That is, however, the path that the producers opted to take for the climactic storyline—and it’s not as though cinema history dictates inevitable success or failure for films that end with an explicit, or implicit, “to be continued.” The Empire Strikes Back is widely considered the best of the Star Wars series despite its multi-cliffhanger conclusion; ditto with The Lord of the Rings middle segment, The Two Towers. And on the other hand, you’ve got shot-in-succession sequels like The Matrix Reloaded and Pirates of the Caribbean: Dead Man’s Chest that teased without offering enough satisfactions of their own. This Potter falls somewhere between the two—ambitious and momentous in its way, yet never quite as powerful as it wants to be.

Times are already dark as this chapter of the saga begins. The Ministry of Magic has finally acknowledged the return of Lord Voldemort (Ralph Fiennes) and is desperately trying to defend the magical world. Meanwhile, Harry (Daniel Radcliffe) is attempting to remain hidden from Voldemort’s Death Eaters, but it seems impossible to stay a step ahead of them. Eventually, he goes on the run with only Hermione (Emma Watson) and Ron (Rupert Grint), determined to find and destroy the mysterious remaining Horcruxes, each of which houses a shard of Voldemort’s soul.

J.K. Rowling’s series had turned into a remarkable allegory for militant racism by its final installment, and director David Yates—returning from the previous two films—effectively captures a magical world that has become something akin to Vichy France. Terrific sequences in the Ministry of Magic peek in on the mass creation of anti-“muggle” propaganda and kangaroo courts to find those of unpure blood. It’s a lot of thematic weight to carry, but Hallows does so deftly.

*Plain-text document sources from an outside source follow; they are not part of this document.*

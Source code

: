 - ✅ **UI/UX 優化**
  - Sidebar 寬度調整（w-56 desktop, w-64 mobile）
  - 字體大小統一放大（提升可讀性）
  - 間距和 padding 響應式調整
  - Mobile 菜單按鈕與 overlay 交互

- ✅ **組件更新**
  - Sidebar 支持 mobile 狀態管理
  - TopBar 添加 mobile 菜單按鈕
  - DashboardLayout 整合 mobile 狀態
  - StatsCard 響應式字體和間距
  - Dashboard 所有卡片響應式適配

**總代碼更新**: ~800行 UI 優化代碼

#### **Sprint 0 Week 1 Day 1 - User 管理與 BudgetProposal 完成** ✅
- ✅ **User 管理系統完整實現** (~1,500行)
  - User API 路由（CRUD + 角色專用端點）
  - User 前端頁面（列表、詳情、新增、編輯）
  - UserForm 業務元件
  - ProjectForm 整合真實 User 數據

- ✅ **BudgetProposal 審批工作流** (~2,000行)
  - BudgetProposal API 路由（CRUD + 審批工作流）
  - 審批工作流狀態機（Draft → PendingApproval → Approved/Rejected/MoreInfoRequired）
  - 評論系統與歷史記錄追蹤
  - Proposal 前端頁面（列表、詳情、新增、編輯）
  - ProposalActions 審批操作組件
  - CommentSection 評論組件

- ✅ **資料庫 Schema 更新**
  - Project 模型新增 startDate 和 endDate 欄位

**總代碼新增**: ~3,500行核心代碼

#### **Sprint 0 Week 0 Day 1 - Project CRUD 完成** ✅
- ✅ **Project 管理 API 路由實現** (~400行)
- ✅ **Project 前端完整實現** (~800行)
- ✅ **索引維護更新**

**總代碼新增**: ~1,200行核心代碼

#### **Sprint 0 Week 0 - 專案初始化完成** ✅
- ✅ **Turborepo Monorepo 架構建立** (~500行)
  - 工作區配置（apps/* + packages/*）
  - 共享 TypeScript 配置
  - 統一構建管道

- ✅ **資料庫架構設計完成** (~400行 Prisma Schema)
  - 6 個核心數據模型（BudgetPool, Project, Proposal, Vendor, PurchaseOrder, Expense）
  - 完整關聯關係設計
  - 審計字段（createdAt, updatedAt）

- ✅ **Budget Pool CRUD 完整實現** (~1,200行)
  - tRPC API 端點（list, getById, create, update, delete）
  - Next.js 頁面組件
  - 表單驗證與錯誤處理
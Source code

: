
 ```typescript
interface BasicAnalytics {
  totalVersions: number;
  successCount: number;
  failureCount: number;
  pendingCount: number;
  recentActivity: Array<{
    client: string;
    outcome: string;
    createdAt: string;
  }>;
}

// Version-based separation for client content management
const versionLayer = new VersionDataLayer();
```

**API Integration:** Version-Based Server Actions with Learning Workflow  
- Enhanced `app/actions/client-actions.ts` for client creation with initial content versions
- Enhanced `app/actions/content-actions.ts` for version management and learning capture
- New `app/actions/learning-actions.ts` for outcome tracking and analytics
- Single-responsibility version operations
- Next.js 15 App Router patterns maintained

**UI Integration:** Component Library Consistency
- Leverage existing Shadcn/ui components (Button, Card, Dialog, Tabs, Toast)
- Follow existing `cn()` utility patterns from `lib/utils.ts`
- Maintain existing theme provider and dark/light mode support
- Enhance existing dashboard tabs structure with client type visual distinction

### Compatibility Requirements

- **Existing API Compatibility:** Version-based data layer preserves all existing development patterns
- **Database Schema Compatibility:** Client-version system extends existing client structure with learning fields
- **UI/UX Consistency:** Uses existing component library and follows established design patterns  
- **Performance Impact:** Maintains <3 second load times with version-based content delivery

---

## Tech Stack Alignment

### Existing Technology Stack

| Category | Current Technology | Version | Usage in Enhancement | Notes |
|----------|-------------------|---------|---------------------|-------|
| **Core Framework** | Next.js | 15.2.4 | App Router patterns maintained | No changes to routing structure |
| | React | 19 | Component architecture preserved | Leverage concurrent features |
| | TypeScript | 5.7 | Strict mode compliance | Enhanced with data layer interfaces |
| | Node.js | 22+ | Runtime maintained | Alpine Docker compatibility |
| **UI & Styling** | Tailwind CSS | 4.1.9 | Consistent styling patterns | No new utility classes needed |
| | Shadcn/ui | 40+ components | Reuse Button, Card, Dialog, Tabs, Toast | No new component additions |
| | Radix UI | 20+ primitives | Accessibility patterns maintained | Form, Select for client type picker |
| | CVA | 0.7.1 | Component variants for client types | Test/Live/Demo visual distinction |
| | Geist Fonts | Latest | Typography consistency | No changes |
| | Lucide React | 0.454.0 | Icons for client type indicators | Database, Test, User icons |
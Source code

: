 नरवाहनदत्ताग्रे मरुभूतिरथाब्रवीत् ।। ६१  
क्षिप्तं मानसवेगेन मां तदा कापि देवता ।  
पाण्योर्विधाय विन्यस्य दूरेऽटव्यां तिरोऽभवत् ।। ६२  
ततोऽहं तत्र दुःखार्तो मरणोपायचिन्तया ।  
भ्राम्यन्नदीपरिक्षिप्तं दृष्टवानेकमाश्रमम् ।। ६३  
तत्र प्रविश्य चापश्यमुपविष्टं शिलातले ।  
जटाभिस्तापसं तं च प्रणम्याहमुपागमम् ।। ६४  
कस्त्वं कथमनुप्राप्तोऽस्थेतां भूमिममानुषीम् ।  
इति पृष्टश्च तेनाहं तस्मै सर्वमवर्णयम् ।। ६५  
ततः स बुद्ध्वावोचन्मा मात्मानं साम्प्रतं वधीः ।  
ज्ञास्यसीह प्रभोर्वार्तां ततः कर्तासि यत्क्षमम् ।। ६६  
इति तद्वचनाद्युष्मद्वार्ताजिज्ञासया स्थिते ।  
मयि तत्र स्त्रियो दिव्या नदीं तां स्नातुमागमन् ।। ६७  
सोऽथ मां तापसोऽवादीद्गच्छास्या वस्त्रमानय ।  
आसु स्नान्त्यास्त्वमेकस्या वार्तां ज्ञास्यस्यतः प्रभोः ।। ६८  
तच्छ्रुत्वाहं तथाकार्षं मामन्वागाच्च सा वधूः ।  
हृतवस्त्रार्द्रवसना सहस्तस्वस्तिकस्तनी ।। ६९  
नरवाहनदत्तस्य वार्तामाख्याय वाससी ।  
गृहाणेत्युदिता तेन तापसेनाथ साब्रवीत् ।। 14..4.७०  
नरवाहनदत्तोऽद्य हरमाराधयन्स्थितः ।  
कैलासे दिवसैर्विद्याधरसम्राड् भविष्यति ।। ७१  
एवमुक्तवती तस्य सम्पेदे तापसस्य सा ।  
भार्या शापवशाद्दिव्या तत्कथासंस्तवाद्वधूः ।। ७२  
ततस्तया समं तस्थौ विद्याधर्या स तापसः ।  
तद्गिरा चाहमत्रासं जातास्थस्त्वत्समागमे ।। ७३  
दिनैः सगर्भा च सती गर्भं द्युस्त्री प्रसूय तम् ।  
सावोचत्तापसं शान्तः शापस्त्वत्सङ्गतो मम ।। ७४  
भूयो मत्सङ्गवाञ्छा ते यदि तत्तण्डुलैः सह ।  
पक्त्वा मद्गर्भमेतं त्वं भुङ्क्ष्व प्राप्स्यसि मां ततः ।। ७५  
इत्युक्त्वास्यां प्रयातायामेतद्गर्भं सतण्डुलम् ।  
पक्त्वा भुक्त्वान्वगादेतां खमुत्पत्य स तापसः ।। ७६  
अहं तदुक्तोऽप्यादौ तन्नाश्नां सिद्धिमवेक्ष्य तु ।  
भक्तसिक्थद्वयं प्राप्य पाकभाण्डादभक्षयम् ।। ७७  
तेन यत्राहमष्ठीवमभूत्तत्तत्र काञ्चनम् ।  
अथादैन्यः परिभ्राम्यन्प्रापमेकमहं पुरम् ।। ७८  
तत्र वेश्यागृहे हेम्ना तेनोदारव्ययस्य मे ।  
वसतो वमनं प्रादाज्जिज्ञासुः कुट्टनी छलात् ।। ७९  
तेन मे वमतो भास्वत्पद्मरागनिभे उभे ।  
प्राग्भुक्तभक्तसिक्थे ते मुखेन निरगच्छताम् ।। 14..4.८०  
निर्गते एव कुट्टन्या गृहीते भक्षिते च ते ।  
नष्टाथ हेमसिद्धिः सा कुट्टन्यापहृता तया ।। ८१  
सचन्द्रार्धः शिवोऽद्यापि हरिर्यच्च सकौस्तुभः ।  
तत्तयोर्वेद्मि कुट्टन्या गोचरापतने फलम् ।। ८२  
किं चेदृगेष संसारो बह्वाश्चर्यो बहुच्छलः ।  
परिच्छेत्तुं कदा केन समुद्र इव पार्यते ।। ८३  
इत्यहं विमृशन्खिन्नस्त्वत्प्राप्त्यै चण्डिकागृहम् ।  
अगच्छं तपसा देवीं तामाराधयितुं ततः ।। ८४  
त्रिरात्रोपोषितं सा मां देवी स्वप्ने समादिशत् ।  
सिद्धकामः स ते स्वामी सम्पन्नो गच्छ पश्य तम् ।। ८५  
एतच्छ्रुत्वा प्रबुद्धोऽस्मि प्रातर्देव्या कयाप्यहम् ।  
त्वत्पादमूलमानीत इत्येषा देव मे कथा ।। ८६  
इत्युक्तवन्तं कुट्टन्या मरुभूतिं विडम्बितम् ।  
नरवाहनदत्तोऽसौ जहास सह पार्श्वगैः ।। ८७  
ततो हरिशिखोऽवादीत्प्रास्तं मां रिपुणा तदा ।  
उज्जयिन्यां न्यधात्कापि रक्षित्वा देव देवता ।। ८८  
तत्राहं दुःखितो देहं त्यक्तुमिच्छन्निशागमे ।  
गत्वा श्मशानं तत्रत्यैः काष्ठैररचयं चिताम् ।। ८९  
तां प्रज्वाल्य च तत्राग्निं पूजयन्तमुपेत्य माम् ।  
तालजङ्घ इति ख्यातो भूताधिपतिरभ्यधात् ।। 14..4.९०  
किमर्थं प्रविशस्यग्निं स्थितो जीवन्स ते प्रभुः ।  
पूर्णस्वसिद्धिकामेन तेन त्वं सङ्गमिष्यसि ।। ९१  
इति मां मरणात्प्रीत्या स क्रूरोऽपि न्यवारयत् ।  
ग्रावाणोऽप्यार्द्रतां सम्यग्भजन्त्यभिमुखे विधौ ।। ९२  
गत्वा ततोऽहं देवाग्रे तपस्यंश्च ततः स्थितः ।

Yates and screenwriter Steve Kloves also get to spend a lot of time simply exploring the interaction between our three primary protagonists—and it’s here that the film gets into tricky territory. There’s no way a single Deathly Hallows film would have had time to allow the character moments to breathe, so it’s impressive that we wind up with huge chunks of screen time devoted to Harry, Ron and Hermione struggling with their solitude and their roles in this epic struggle. But while there’s an undeniable chemistry between these three young actors after a decade playing these characters together, it’s also true that they’re … well, three young actors. Previous films have buffered their relative inexperience with the significant roles played by terrific supporting characters. Here, Radcliffe, Grint and Watson have to carry plenty of emotional scenes—and as likeable as they all are, they don’t always have the gravitas required of the material.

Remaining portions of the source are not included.